Le Professeur Backès a parfaitement décrit les conséquences de cette démarche dans les termes suivants : « D’autre part, il devient de plus en plus difficile de faire sentir, en déclamant, les fins de vers et les césures. Or la poésie, à cette époque-là beaucoup plus qu’aujourd’hui, est connue et diffusée par la lecture à haute voix. Faut-il marquer la césure dans un vers où elle ne correspond à aucune coupe ? Faut-il marquer la fin du vers dans tous les cas ? Faut-il ou non faire l’enjambement ? La discussion se poursuit toujours, et les professionnels de la diction sont là-dessus très partagés. Si le diseur choisit le rythme de la phrase, le rythme du vers n’est plus audible, et l’on finit par se demander pourquoi le vers existe. Si le diseur choisit le rythme du vers, il provoque la stupéfaction d’une grande partie du public, qui ne comprend pas pourquoi la langue, sa langue, est torturée de semblable façon. Dans un cas comme dans l’autre, on a l’impression d’un artifice. » (Les vers et les formes poétiques dans la poésie française, Hachette, Paris 1997)

Lorsque les rejets et les enjambements étaient généralement admis et même prisés par les poètes, ni les rimes ni la mesure des vers n’étaient plus saisissables et par conséquent on pouvait s’en passer. Dans l’étape suivante de la décomposition de la forme poétique – la rime n’y était plus.

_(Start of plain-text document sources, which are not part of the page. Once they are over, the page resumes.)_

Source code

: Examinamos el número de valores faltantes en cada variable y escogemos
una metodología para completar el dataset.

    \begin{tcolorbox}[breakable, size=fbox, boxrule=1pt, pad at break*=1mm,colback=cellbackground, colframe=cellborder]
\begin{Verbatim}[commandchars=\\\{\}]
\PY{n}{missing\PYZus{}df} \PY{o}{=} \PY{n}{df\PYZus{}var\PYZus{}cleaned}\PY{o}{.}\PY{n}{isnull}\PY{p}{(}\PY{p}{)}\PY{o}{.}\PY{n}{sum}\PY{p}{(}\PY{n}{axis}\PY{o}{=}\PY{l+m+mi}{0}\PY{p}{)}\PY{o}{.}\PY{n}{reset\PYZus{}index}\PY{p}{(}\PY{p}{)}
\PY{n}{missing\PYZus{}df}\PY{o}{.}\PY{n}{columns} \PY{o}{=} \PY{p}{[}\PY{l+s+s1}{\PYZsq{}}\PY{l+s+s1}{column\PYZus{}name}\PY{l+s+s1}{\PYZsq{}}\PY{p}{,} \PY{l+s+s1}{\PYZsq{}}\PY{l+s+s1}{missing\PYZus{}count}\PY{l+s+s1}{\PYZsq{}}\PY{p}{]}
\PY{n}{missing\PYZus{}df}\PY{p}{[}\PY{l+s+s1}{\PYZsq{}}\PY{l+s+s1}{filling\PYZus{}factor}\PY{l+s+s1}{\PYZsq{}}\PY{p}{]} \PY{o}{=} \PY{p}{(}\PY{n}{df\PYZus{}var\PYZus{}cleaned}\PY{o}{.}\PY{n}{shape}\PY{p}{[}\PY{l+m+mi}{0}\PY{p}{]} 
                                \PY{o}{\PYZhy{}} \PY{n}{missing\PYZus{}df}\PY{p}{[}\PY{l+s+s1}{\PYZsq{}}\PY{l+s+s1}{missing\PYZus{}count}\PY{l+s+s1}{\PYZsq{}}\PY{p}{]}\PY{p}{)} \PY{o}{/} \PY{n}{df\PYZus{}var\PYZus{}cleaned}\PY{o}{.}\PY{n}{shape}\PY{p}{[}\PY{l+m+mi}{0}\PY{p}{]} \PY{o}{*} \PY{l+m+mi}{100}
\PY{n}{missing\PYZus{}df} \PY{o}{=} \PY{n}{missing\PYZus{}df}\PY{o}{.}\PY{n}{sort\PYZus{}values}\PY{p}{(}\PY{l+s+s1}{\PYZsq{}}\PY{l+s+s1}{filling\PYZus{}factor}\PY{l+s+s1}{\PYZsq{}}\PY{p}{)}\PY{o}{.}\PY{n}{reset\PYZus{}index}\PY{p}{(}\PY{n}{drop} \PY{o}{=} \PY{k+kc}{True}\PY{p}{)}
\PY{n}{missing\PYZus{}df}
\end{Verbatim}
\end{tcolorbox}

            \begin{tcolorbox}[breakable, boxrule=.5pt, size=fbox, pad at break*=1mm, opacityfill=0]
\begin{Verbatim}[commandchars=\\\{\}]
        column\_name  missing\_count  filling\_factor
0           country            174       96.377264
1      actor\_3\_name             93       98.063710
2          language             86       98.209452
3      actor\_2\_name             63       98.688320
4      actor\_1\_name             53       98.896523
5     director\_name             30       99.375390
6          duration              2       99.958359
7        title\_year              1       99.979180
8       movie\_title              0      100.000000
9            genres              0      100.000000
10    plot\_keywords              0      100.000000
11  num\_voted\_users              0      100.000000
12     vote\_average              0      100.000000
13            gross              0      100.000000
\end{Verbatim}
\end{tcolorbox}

Si la poésie est réduite à l’effusion des sentiments, si, à cause des rejets, des enjambements et de l’absence de rime, on ne peut plus reconnaître la fin d’un vers et le commencement de l’autre, la différence entre une telle poésie et la prose poétique devient quasiment inexistante et l’on n’a plus besoin de compter les syllabes : toute prose poétique peut désormais être découpée arbitrairement en « vers » dont le nombre de syllabes n’obéit à aucune règle et dont les syllabes finales ne riment pas. En dépouillant la poésie de son essence, on appellera toujours ce nouveau fantôme – la poésie.

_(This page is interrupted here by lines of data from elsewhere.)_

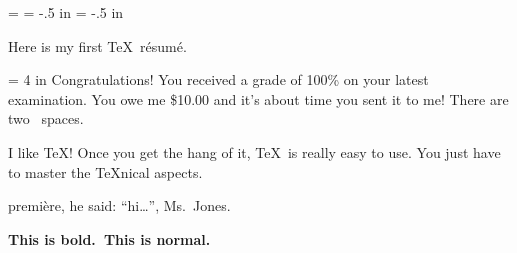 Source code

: \nopagenumbers{}
\magnification = 
\hoffset = -.5 in
\voffset = -.5 in
\par Here is my first \TeX\ r\'esum\'e.
\par \hsize = 4 in Congratulations! You received a grade of 100\% on your latest
examination. You owe me \$10.00 and it’s about time you sent it to me! There
are two \ spaces.
\par I like \TeX{}! Once you get the hang of it, \TeX\ is really easy to use. You just
have to master the \TeX{}nical aspects.
\par premi\`ere, he said: ``hi\dots'', Ms.~Jones.
\par \bf This is bold.\rm\  This is normal.
\bye{}

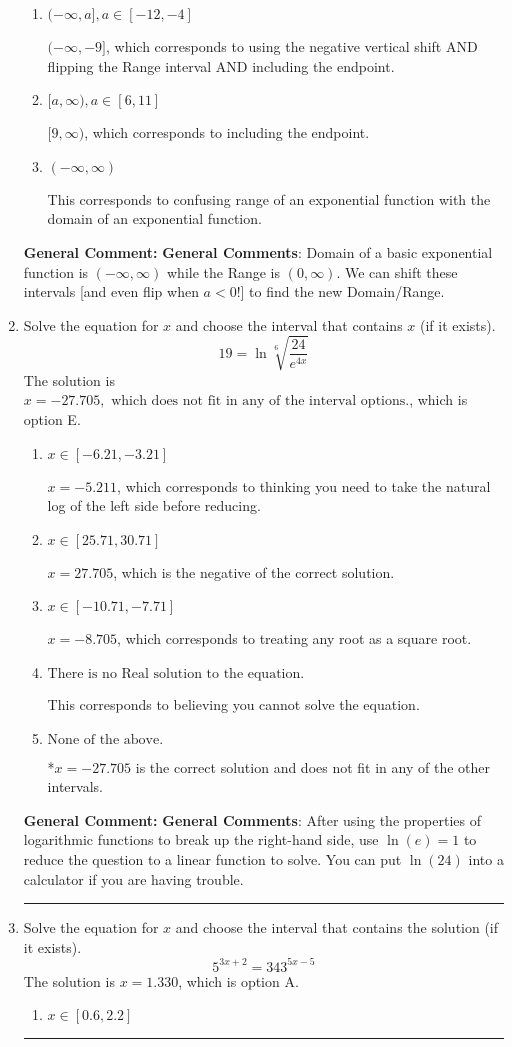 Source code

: \documentclass{extbook}[14pt]
\newcommand{\litem}[1]{\item #1

\rule{\textwidth}{0.4pt}}
\begin{document}
\begin{enumerate}
{\begin{enumerate}[label=\Alph*.]
* $(9, \infty)$, which is the correct option.
\item \( (-\infty, a], a \in [-12, -4] \)

$(-\infty, -9]$, which corresponds to using the negative vertical shift AND flipping the Range interval AND including the endpoint.
\item \( [a, \infty), a \in [6, 11] \)

$[9, \infty)$, which corresponds to including the endpoint.
\item \( (-\infty, \infty) \)

This corresponds to confusing range of an exponential function with the domain of an exponential function.
\end{enumerate}

\textbf{General Comment:} \textbf{General Comments}: Domain of a basic exponential function is $(-\infty, \infty)$ while the Range is $(0, \infty)$. We can shift these intervals [and even flip when $a<0$!] to find the new Domain/Range.
}
\litem{
 Solve the equation for $x$ and choose the interval that contains $x$ (if it exists).
\[  19 = \ln{\sqrt[6]{\frac{24}{e^{4x}}}} \]The solution is \( x = -27.705, \text{ which does not fit in any of the interval options.} \), which is option E.\begin{enumerate}[label=\Alph*.]
\item \( x \in [-6.21, -3.21] \)

$x = -5.211$, which corresponds to thinking you need to take the natural log of the left side before reducing.
\item \( x \in [25.71, 30.71] \)

$x = 27.705$, which is the negative of the correct solution.
\item \( x \in [-10.71, -7.71] \)

$x = -8.705$, which corresponds to treating any root as a square root.
\item \( \text{There is no Real solution to the equation.} \)

This corresponds to believing you cannot solve the equation.
\item \( \text{None of the above.} \)

*$x = -27.705$ is the correct solution and does not fit in any of the other intervals.
\end{enumerate}

\textbf{General Comment:} \textbf{General Comments}: After using the properties of logarithmic functions to break up the right-hand side, use $\ln(e) = 1$ to reduce the question to a linear function to solve. You can put $\ln(24)$ into a calculator if you are having trouble.
}
\litem{
Solve the equation for $x$ and choose the interval that contains the solution (if it exists).
\[ 5^{3x+2} = 343^{5x-5} \]The solution is \( x = 1.330 \), which is option A.\begin{enumerate}[label=\Alph*.]
\item \( x \in [0.6, 2.2] \)


\end{enumerate}}
\end{enumerate}
\end{document}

Ce glissement de sens, – ou plutôt cette défaite du « bon sens rassi », pour parler comme Villon, – s’est opéré dès la fin du dix-neuvième siècle et pendant la première moitié du vingtième siècle pour faire admettre, à la deuxième moitié du vingtième siècle, cette absurdité nommée « poésie libre ».

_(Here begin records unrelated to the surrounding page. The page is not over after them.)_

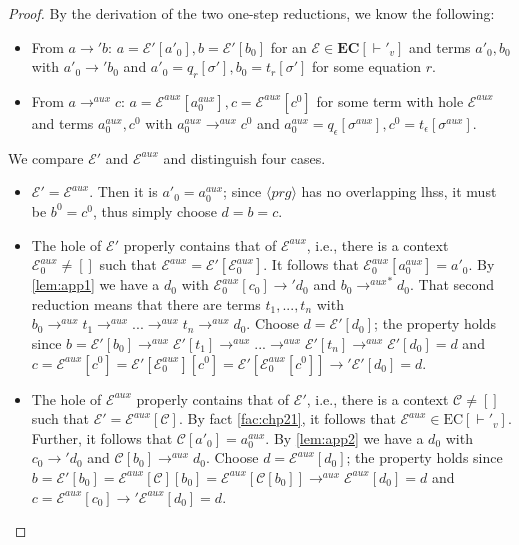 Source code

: \cdpaux*
\begin{proof}
By the derivation of the two one-step reductions, we know the following:
\begin{itemize}
\item From $a \longrightarrow' b$: $a = \mathcal{E}'[a'_0], b = \mathcal{E}'[b_0]$ for an $\mathcal{E} \in \mathbf{EC}[\vdash'_v]$ and terms $a'_0, b_0$ with $a'_0 \longrightarrow' b_0$ and $a'_0 = q_r[\sigma'], b_0 = t_r[\sigma']$ for some equation $r$.

\item From $a \longrightarrow^{aux} c$: $a = \mathcal{E}^{aux}[a^{aux}_0], c = \mathcal{E}^{aux}[c^0]$ for some term with hole $\mathcal{E}^{aux}$ and terms $a^{aux}_0, c^0$ with $a^{aux}_0 \longrightarrow^{aux} c^0$ and $a^{aux}_0 = q_\epsilon[\sigma^{aux}], c^0 = t_\epsilon[\sigma^{aux}]$.
\end{itemize}

We compare $\mathcal{E}'$ and $\mathcal{E}^{aux}$ and distinguish four cases.
\begin{itemize}
\item $\mathcal{E}' = \mathcal{E}^{aux}$. Then it is $a'_0 = a^{aux}_0$; since $\langle prg \rangle$ has no overlapping lhss, it must be $b^0 = c^0$, thus simply choose $d = b = c$.

\item The hole of $\mathcal{E}'$ properly contains that of $\mathcal{E}^{aux}$, i.e., there is a context $\mathcal{E}^{aux}_0 \neq []$ such that $\mathcal{E}^{aux} = \mathcal{E}'[\mathcal{E}^{aux}_0]$. It follows that $\mathcal{E}^{aux}_0[a^{aux}_0] = a'_0$. By \autoref{lem:app1} we have a $d_0$ with $\mathcal{E}^{aux}_0[c_0] \longrightarrow' d_0$ and $b_0 {\longrightarrow^{aux}}^* d_0$. That second reduction means that there are terms $t_1, ..., t_n$ with $b_0 \longrightarrow^{aux} t_1 \longrightarrow^{aux} ... \longrightarrow^{aux} t_n \longrightarrow^{aux} d_0$. Choose $d = \mathcal{E}'[d_0]$; the property holds since $b = \mathcal{E}'[b_0] \longrightarrow^{aux} \mathcal{E}'[t_1] \longrightarrow^{aux} ... \longrightarrow^{aux} \mathcal{E}'[t_n] \longrightarrow^{aux} \mathcal{E}'[d_0] = d$ and $c = \mathcal{E}^{aux}[c^0] = \mathcal{E}'[\mathcal{E}^{aux}_0][c^0] = \mathcal{E}'[\mathcal{E}^{aux}_0[c^0]] \longrightarrow' \mathcal{E}'[d_0] = d$.

\item The hole of $\mathcal{E}^{aux}$ properly contains that of $\mathcal{E}'$, i.e., there is a context $\mathcal{C} \neq []$ such that $\mathcal{E}' = \mathcal{E}^{aux}[\mathcal{C}]$. By fact \autoref{fac:chp21}, it follows that $\mathcal{E}^{aux} \in \textrm{EC}[\vdash'_v]$. Further, it follows that $\mathcal{C}[a'_0] = a^{aux}_0$. By \autoref{lem:app2} we have a $d_0$ with $c_0 \longrightarrow' d_0$ and $\mathcal{C}[b_0] \longrightarrow^{aux} d_0$. Choose $d = \mathcal{E}^{aux}[d_0]$; the property holds since $b = \mathcal{E}'[b_0] = \mathcal{E}^{aux}[\mathcal{C}][b_0] = \mathcal{E}^{aux}[\mathcal{C}[b_0]] \longrightarrow^{aux} \mathcal{E}^{aux}[d_0] = d$ and $c = \mathcal{E}^{aux}[c_0] \longrightarrow' \mathcal{E}^{aux}[d_0] = d$.


\end{itemize}
\end{proof}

Lorsqu’on cherche à faire passer l’absurdité pour une chose normale, c’est la raison même qui est visée. Plusieurs fois dans l’histoire la raison était placée en plus haute estime ; on peut évoquer la Grèce classique, la Renaissance Italienne, l’art classique français, le siècle des lumières, pour ne citer que les cas les plus significatifs. Mais la mise en cause de la raison a été aussi fréquente. La décadence des aristocrates en Grèce démocratique, des derniers Ptolémées en Egypte, des empereurs romains à la fin de l’empire, ou celle des nobles d’ancien régime a toujours eu pour conséquence la destruction de la raison et le recours aux ruses de Zénon. De même, la décadence de la société bourgeoise qui est arrivée à son stade ultime, où toute valeur matérielle, intellectuelle et morale n’est plus qu’une marchandise, où la corruption est la règle, car tout est monnayable, – faut-il s’en étonner ? – elle aussi cherche à démolir la raison pour nous plonger dans l’absurde ?

De grands poètes du passé ont toujours protégé les valeurs humaines et poussé en avant l’humanité dans son ensemble. Quiconque veut suivre leur exemple doit s’opposer à la décadence actuelle, prendre part à la critique de notre société et défendre la poésie régulière. Il est regrettable qu’en ce début du vingt et unième siècle, pour se désolidariser de ce terme absurde « poésie libre », ou tout simplement pour être compris, l’on soit obligé d’employer ce pléonasme « poésie régulière ».